Felony firearms law drives prison population and racial disparities

LANSING — Michigan’s felony firearm law, a holdover from the era of tough-on-crime laws that carried mandatory sentences, is being disproportionately applied to Black men, and being unevenly used by prosecutors across the state, according to new research from Lansing based criminal justice reform organization Safe & Just Michigan. The report, “The Problems of Mandatory Sentencing: The troubling legacy of Michigan’s felony firearm law,” was released October 8 and supports the passage of House Bills 5993-5994, which would end the mandatory two-year sentence for a first offense felony firearm conviction, and urges further action to roll back mandatory sentencing.

“When this mandatory sentence was adopted, we knew it would result in thousands of people being incarcerated,” said Safe & Just Michigan Research Specialist Dr. Anne Mahar, who co-authored the report with SJM Executive Director John S. Cooper. “It has been more than 40 years, and the popularity of mandatory sentences has passed. Mandatory sentencing does not work, many mandatory sentences in Michigan have already been repealed. It is time to give judges the discretion to impose appropriate sentences.”

Key findings include:

• Black people comprise about 14 percent of Michigan’s population, but represent 82 percent of all people incarcerated on a felony firearm sentence as of 2018, the last year for which statistics were available from the Michigan Department of Corrections.

• Courts in Wayne County convicted and sentenced 53.1 percent of all the people incarcerated on a felony firearm offense, though Wayne County accounts for about 17.5 percent of the state’s population.

• There were 390 people incarcerated for only a felony firearm conviction in Michigan in October 2018.

• More than three-quarters of respondents in a Safe & Just Michigan survey in early 2020 said they support the repeal of mandatory sentencing, and
that support is consistent across the political spectrum

• According to legislative analysis conducted in 2015, Michigan taxpayers stand to save as much as $33 million annually if even half as many people as possible were spared incarceration by the passage of HBs 5993-5994.

“The felony firearm law has cost Michigan taxpayers hundreds of millions of dollars since it was enacted over 40 years ago, with no discernable return on that investment from a public safety standpoint. It’s time for Michigan to cut its losses and move on,” Cooper said.

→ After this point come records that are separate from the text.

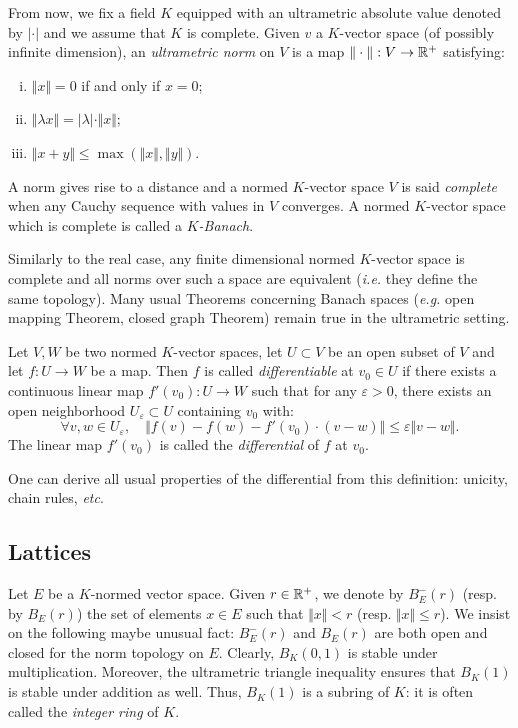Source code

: \documentclass{amsart}
\begin{document}
From now, we fix a field $K$ equipped with an ultrametric absolute value 
denoted by $|\cdot|$ and we assume that $K$ is complete. Given $v$ a 
$K$-vector space (of possibly infinite dimension), an \emph{ultrametric 
norm} on $V$ is a map $\Vert\cdot\Vert : V \to \mathbb R^+$ satisfying:
\begin{enumerate}[(i)]
\item $\Vert x\Vert = 0$ if and only if $x = 0$;
\item $\Vert \lambda x\Vert = |\lambda| \cdot \Vert x\Vert$;
\item $\Vert x+y\Vert \leq \max(\Vert x\Vert, \Vert y\Vert)$.
\end{enumerate}
A norm gives rise to a distance and a normed $K$-vector space $V$ is 
said \emph{complete} when any Cauchy sequence with values in $V$ 
converges. A normed $K$-vector space which is complete is called a 
\emph{$K$-Banach}.

Similarly to the real case, any finite dimensional normed $K$-vector 
space is complete and all norms over such a space are equivalent 
(\emph{i.e.} they define the same topology). Many usual Theorems 
concerning Banach spaces (\emph{e.g.} open mapping Theorem, closed graph 
Theorem) remain true in the ultrametric setting.

\begin{deftn}
Let $V, W$ be two normed $K$-vector spaces, let $U \subset V$ be an open 
subset of $V$ and let $f : U \rightarrow W$ be a map. Then $f$ is called 
\emph{differentiable} at $v_0 \in U$ if there exists a 
continuous linear map $f'(v_0) : U \rightarrow W$ such that for any 
$\varepsilon >0$, there exists an open neighborhood $U_\varepsilon 
\subset U$ containing $v_0$ with:
\[ 
\forall v, w \in U_\varepsilon, \quad
\Vert f(v)-f(w)-f'(v_0) \cdot \left( v-w \right) \Vert 
\leq \varepsilon \Vert v-w \Vert. 
\]
The linear map $f'(v_0)$ is called the \emph{differential} of $f$ at $v_0$.
\end{deftn}

One can derive all usual properties of the differential from this 
definition: unicity, chain rules, \emph{etc}.

\subsection{Lattices}

Let $E$ be a $K$-normed vector space. Given $r \in \mathbb R^+$, 
we denote by $B^-_E(r)$ (resp. by $B_E(r)$) the set of elements $x 
\in E$ such that $\Vert x \Vert < r$ (resp. $\Vert x \Vert \leq r$). 
We insist on the following maybe unusual fact: $B^-_E(r)$ and 
$B_E(r)$ are both open and closed for the norm topology on $E$.
Clearly, $B_K(0,1)$ is stable under multiplication. Moreover, the 
ultrametric triangle inequality ensures that $B_K(1)$ is stable under 
addition as well. Thus, $B_K(1)$ is a subring of $K$: it is often 
called the \emph{integer ring} of $K$.
\end{document}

However, the report authors cautioned, the passage of 5993-5994 won’t be enough to end the problem of mandatory sentencing, as far as the felony firearm law is concerned. Those bills only involve the first conviction for felony firearm offense, not subsequent convictions, which carry five- or ten-year mandatory sentences. If judges were allowed to use their discretion to set sentences, the potential savings to taxpayers — and the reduction to sentencing disparities — could be greater still.